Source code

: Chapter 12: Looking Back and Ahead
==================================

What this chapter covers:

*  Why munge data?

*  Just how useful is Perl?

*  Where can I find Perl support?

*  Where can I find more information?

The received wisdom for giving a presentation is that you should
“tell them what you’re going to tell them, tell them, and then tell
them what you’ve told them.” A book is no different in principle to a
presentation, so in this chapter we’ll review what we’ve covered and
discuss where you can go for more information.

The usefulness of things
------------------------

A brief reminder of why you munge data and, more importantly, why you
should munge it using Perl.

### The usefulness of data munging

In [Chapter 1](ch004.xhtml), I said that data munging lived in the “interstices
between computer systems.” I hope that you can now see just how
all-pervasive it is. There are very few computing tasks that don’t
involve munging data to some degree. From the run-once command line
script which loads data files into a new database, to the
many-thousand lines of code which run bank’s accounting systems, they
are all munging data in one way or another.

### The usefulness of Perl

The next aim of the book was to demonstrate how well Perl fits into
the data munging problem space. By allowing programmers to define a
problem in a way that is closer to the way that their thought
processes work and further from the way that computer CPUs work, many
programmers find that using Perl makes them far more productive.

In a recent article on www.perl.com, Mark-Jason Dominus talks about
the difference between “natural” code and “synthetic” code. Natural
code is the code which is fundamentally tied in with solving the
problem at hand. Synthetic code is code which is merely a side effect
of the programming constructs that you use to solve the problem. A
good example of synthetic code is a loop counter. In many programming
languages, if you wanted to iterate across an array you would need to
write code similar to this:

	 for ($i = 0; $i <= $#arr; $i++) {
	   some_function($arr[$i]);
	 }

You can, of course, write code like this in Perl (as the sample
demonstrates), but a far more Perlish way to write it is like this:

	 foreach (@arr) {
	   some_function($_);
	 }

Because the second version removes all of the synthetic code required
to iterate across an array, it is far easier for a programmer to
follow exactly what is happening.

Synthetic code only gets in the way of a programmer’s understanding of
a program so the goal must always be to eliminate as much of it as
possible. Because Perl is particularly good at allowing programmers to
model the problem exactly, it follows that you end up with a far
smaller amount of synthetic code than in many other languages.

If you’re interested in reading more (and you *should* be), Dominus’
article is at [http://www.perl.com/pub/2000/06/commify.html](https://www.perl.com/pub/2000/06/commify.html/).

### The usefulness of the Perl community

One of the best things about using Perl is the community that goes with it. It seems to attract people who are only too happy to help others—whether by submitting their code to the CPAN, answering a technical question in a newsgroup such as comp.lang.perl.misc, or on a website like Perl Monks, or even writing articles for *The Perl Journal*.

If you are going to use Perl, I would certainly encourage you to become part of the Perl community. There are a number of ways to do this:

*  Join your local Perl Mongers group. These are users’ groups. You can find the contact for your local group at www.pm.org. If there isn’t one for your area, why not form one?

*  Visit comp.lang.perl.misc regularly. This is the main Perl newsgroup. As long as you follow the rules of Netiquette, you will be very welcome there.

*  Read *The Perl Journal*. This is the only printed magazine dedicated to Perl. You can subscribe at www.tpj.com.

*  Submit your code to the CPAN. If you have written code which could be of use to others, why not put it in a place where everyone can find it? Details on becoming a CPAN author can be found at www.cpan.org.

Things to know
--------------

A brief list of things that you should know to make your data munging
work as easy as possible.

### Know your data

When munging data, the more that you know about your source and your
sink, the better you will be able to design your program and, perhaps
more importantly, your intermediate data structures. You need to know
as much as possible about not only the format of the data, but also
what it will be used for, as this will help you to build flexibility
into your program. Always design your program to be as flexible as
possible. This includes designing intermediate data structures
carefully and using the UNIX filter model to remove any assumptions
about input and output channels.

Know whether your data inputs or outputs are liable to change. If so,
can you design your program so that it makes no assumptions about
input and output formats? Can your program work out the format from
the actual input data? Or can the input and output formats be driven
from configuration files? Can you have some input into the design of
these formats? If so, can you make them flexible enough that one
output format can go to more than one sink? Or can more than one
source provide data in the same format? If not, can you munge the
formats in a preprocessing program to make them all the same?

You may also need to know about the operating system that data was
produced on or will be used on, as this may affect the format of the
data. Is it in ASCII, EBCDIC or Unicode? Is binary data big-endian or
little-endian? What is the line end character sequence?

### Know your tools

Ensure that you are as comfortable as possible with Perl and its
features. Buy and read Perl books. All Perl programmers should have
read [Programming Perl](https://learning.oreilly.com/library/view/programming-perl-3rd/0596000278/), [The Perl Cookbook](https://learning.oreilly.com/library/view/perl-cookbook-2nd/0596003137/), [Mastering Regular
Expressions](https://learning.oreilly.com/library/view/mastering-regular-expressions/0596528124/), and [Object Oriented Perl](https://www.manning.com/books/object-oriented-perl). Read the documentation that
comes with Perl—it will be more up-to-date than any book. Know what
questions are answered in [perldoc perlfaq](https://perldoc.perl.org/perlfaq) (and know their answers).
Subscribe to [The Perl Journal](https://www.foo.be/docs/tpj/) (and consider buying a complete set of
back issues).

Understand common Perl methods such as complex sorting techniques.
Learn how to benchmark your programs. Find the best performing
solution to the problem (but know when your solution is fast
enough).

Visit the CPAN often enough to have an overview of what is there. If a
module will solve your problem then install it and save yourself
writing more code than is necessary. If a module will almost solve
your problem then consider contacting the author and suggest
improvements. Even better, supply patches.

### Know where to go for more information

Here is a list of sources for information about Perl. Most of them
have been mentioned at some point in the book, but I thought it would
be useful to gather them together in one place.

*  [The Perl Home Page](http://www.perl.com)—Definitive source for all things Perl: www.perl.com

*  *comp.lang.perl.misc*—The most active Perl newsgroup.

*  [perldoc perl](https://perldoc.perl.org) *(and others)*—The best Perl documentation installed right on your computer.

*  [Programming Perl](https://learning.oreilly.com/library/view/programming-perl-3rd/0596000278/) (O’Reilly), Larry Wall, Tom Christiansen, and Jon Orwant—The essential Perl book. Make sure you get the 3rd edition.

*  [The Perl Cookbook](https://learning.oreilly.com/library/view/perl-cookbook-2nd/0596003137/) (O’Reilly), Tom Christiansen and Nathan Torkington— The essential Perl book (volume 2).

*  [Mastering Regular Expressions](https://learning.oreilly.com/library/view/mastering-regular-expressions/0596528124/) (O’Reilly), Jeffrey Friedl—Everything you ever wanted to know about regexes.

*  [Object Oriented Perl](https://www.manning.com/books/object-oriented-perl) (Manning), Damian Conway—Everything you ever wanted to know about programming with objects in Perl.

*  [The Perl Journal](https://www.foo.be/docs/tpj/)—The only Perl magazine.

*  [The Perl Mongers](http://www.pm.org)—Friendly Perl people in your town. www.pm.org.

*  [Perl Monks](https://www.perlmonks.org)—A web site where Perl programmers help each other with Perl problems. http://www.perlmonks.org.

※ ※ ※

**WHAT TO DO**
Repeat exactly the lines of the listing from its first line through the line that holds "In a recent". Nothing else should appear.

**RESULT BELOW**
Source code

: Chapter 12: Looking Back and Ahead
==================================

What this chapter covers:

*  Why munge data?

*  Just how useful is Perl?

*  Where can I find Perl support?

*  Where can I find more information?

The received wisdom for giving a presentation is that you should
“tell them what you’re going to tell them, tell them, and then tell
them what you’ve told them.” A book is no different in principle to a
presentation, so in this chapter we’ll review what we’ve covered and
discuss where you can go for more information.

The usefulness of things
------------------------

A brief reminder of why you munge data and, more importantly, why you
should munge it using Perl.

### The usefulness of data munging

In [Chapter 1](ch004.xhtml), I said that data munging lived in the “interstices
between computer systems.” I hope that you can now see just how
all-pervasive it is. There are very few computing tasks that don’t
involve munging data to some degree. From the run-once command line
script which loads data files into a new database, to the
many-thousand lines of code which run bank’s accounting systems, they
are all munging data in one way or another.

### The usefulness of Perl

The next aim of the book was to demonstrate how well Perl fits into
the data munging problem space. By allowing programmers to define a
problem in a way that is closer to the way that their thought
processes work and further from the way that computer CPUs work, many
programmers find that using Perl makes them far more productive.

In a recent article on www.perl.com, Mark-Jason Dominus talks about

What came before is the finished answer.